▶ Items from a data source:
********************
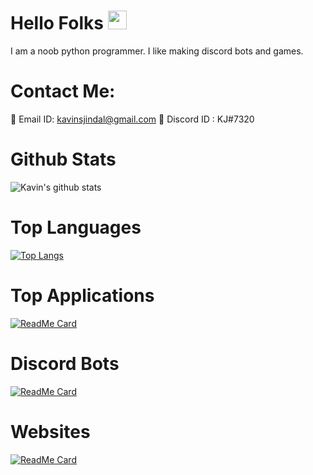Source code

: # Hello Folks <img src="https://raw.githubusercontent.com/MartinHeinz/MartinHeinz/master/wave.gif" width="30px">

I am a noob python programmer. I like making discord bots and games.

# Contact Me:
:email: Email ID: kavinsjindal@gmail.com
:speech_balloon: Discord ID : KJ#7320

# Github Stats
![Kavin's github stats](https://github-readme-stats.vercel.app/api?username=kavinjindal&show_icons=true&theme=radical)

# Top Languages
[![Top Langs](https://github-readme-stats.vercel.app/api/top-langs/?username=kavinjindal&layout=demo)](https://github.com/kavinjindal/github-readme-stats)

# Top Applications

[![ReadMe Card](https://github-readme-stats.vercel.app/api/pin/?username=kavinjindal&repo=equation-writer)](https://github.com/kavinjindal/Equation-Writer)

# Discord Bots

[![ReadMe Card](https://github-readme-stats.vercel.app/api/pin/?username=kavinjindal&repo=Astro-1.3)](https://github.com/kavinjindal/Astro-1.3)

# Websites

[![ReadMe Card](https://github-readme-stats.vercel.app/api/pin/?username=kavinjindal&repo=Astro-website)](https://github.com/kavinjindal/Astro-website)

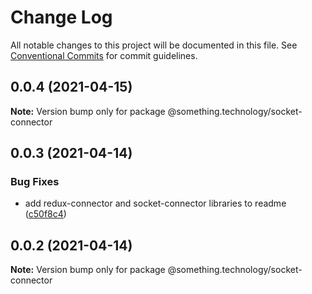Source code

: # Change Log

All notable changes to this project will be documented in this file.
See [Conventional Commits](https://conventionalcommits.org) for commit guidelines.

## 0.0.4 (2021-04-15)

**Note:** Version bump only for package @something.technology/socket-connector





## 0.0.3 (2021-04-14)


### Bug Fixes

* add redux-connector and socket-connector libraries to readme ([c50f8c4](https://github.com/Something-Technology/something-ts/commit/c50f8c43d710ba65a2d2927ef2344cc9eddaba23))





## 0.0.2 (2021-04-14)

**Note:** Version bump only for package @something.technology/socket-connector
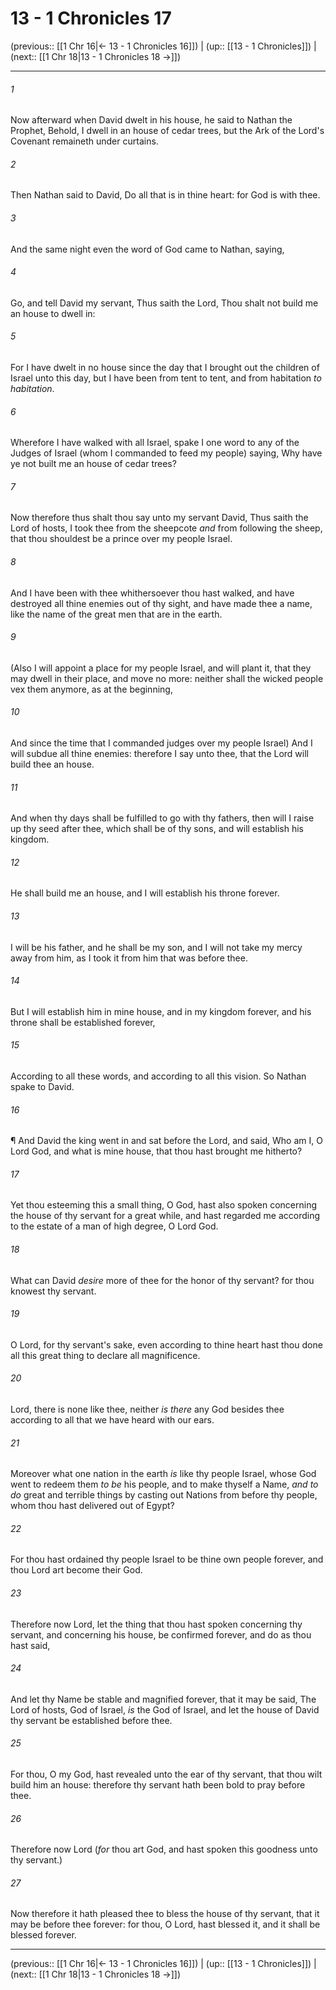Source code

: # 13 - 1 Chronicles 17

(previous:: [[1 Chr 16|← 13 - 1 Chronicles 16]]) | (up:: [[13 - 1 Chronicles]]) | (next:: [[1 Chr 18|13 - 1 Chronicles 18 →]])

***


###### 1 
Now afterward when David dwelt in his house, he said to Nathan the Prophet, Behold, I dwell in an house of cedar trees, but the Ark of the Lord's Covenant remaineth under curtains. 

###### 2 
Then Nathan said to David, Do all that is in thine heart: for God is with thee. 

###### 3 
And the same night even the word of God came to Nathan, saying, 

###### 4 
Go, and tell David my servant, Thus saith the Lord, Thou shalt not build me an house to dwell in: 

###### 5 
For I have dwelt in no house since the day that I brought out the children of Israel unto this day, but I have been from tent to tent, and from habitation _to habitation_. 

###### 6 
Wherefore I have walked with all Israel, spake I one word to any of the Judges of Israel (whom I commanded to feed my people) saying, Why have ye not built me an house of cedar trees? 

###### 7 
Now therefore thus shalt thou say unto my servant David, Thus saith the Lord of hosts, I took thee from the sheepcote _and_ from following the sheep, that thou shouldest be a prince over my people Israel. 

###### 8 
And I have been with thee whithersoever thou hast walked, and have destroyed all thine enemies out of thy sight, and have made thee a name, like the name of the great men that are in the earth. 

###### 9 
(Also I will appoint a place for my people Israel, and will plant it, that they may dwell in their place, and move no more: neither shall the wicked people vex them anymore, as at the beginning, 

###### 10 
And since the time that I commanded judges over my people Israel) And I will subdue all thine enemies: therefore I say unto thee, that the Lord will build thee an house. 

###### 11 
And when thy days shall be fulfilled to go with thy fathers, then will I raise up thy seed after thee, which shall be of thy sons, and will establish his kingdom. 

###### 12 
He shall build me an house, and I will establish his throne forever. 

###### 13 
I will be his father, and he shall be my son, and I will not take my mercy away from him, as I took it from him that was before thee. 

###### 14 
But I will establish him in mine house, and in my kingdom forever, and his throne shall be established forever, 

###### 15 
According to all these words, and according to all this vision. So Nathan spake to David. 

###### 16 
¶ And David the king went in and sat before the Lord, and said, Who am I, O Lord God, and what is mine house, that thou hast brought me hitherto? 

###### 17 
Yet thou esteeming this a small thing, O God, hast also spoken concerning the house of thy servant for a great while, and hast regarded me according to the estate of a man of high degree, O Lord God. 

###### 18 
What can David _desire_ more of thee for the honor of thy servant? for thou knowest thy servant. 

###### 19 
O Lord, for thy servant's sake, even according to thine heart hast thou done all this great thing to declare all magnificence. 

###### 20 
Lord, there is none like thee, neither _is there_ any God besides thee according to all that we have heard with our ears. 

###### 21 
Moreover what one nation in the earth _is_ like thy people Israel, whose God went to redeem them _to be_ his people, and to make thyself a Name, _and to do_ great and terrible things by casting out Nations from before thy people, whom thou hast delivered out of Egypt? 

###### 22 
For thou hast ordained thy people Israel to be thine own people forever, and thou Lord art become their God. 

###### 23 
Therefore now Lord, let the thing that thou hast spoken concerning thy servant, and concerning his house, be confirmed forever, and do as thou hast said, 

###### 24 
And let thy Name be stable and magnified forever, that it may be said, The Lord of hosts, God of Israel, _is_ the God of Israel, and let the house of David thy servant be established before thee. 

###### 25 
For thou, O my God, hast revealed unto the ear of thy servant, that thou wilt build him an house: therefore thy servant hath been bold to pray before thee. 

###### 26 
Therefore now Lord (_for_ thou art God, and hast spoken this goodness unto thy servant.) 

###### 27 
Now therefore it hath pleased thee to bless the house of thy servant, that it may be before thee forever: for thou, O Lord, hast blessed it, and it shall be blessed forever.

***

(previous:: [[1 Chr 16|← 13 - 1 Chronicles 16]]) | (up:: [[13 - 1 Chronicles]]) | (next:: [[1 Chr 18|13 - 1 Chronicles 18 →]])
********************
▶ Work to complete: List each line of the records that holds the string "throne".

▶ Your solution:
He shall build me an house, and I will establish his throne forever. 
But I will establish him in mine house, and in my kingdom forever, and his throne shall be established forever, 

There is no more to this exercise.